:: EXERCISE INPUTS
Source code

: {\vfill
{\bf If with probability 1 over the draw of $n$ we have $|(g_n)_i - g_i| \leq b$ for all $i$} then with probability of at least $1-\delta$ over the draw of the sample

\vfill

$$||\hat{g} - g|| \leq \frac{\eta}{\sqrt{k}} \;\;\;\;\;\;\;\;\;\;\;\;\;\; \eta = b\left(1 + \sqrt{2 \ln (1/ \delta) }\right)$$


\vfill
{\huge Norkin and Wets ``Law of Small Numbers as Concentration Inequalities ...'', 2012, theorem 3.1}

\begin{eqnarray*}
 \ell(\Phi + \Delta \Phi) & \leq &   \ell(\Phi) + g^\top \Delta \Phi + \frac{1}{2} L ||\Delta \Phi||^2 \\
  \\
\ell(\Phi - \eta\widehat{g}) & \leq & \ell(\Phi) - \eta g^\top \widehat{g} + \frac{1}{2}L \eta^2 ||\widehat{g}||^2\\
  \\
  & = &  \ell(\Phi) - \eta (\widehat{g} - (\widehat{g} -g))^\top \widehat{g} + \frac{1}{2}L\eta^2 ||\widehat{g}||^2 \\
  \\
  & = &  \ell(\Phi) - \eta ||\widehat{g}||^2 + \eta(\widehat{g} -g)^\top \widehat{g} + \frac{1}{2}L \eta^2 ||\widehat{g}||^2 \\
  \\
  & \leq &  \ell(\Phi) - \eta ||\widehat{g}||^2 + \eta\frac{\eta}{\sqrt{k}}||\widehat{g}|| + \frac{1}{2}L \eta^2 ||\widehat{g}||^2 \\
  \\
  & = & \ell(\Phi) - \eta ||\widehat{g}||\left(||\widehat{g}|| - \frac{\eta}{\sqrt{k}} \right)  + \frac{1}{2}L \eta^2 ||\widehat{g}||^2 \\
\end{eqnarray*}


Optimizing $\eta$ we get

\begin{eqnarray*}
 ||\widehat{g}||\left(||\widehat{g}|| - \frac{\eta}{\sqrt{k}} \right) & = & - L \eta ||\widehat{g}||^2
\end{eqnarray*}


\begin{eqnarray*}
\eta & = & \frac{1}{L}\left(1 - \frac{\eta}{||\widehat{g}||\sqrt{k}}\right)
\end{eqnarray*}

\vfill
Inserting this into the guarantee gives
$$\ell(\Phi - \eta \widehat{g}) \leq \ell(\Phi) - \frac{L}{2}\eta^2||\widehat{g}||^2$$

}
::::
GOAL OF THE EXERCISE: Starting with the first record, copy everything through the final one exactly.

SOLUTION FOR THIS EXERCISE:
Source code

: {\vfill
{\bf If with probability 1 over the draw of $n$ we have $|(g_n)_i - g_i| \leq b$ for all $i$} then with probability of at least $1-\delta$ over the draw of the sample

\vfill

$$||\hat{g} - g|| \leq \frac{\eta}{\sqrt{k}} \;\;\;\;\;\;\;\;\;\;\;\;\;\; \eta = b\left(1 + \sqrt{2 \ln (1/ \delta) }\right)$$


\vfill
{\huge Norkin and Wets ``Law of Small Numbers as Concentration Inequalities ...'', 2012, theorem 3.1}

\begin{eqnarray*}
 \ell(\Phi + \Delta \Phi) & \leq &   \ell(\Phi) + g^\top \Delta \Phi + \frac{1}{2} L ||\Delta \Phi||^2 \\
  \\
\ell(\Phi - \eta\widehat{g}) & \leq & \ell(\Phi) - \eta g^\top \widehat{g} + \frac{1}{2}L \eta^2 ||\widehat{g}||^2\\
  \\
  & = &  \ell(\Phi) - \eta (\widehat{g} - (\widehat{g} -g))^\top \widehat{g} + \frac{1}{2}L\eta^2 ||\widehat{g}||^2 \\
  \\
  & = &  \ell(\Phi) - \eta ||\widehat{g}||^2 + \eta(\widehat{g} -g)^\top \widehat{g} + \frac{1}{2}L \eta^2 ||\widehat{g}||^2 \\
  \\
  & \leq &  \ell(\Phi) - \eta ||\widehat{g}||^2 + \eta\frac{\eta}{\sqrt{k}}||\widehat{g}|| + \frac{1}{2}L \eta^2 ||\widehat{g}||^2 \\
  \\
  & = & \ell(\Phi) - \eta ||\widehat{g}||\left(||\widehat{g}|| - \frac{\eta}{\sqrt{k}} \right)  + \frac{1}{2}L \eta^2 ||\widehat{g}||^2 \\
\end{eqnarray*}


Optimizing $\eta$ we get

\begin{eqnarray*}
 ||\widehat{g}||\left(||\widehat{g}|| - \frac{\eta}{\sqrt{k}} \right) & = & - L \eta ||\widehat{g}||^2
\end{eqnarray*}


\begin{eqnarray*}
\eta & = & \frac{1}{L}\left(1 - \frac{\eta}{||\widehat{g}||\sqrt{k}}\right)
\end{eqnarray*}

\vfill
Inserting this into the guarantee gives
$$\ell(\Phi - \eta \widehat{g}) \leq \ell(\Phi) - \frac{L}{2}\eta^2||\widehat{g}||^2$$

}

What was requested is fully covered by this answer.